If like us, you too make a living by thinking about numbers, contextualising them and then explaining them to others then you should consider reading this book ‘Making Numbers Count: The Art and Science of Communicating Numbers’ by Chip Heath & Karla Starr. The book explains that there is a right way and a wrong way to explain numbers to other. Let’s start by showing you the WRONG way to explain numbers to the public: “When Alfred Taubman was chief executive of the restaurant chain A&W, he came up with a clever way of challenging the competition: He offered a third-pound burger for the cost of a McDonald’s quarter-pounder. The result? More than half of A&W’s customers seethed, convinced that they were being asked to pay the same amount for what sounded to them like a smaller burger.”

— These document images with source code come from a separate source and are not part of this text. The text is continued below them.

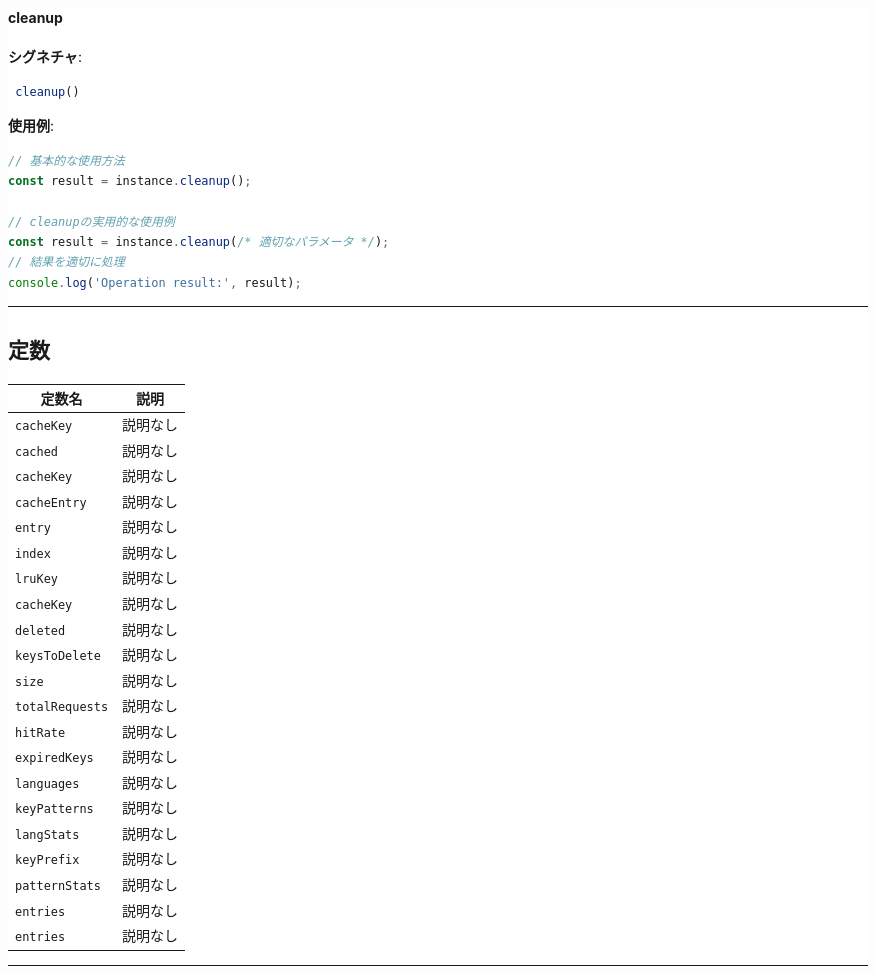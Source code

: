 #### cleanup

**シグネチャ**:
```javascript
 cleanup()
```

**使用例**:
```javascript
// 基本的な使用方法
const result = instance.cleanup();

// cleanupの実用的な使用例
const result = instance.cleanup(/* 適切なパラメータ */);
// 結果を適切に処理
console.log('Operation result:', result);
```


---

## 定数

| 定数名 | 説明 |
|--------|------|
| `cacheKey` | 説明なし |
| `cached` | 説明なし |
| `cacheKey` | 説明なし |
| `cacheEntry` | 説明なし |
| `entry` | 説明なし |
| `index` | 説明なし |
| `lruKey` | 説明なし |
| `cacheKey` | 説明なし |
| `deleted` | 説明なし |
| `keysToDelete` | 説明なし |
| `size` | 説明なし |
| `totalRequests` | 説明なし |
| `hitRate` | 説明なし |
| `expiredKeys` | 説明なし |
| `languages` | 説明なし |
| `keyPatterns` | 説明なし |
| `langStats` | 説明なし |
| `keyPrefix` | 説明なし |
| `patternStats` | 説明なし |
| `entries` | 説明なし |
| `entries` | 説明なし |

---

Now, let’s go through an example of the right way to communicate numbers. Suppose you have been tasked with explaining benchmarking to your stakeholders. You could explain in mindnumbing detail the benchmarking process but by the end of your presentation everyone would be asleep. Or you could use the following analogy: “The extreme precision of Six Sigma manufacturing could be represented by a baker who prepares two dozen cookies flawlessly every night for 37 years.”
Let’s move to a weightier cause. Suppose you passionately believe that global warming is the most important crisis facing the planet. You could rave and rant at home greedy companies and captured politicians are letting us down. Or you could use the following analogy: “Consider how we might describe the world’s water: 97.5% is salinated; the other 2.5% is fresh water, but 99% of that amount is trapped in glaciers, leaving only a small fraction that is actually drinkable. If you want people to “see and feel the numbers, not just read them,” Mr. Heath and Ms. Starr say, consider a visual analogy: Imagine “a gallon jug filled with water with three ice cubes next to it.” The jug represents the earth’s salt water, the ice cubes the glaciers, and “the drops melting off each”—that’s what’s available for consumption.”
This short book (135 pages) explains the different times of psychological challenges people face in understanding numbers and how you and I can use clever analogies and stories to present numbers in a hard hitting way.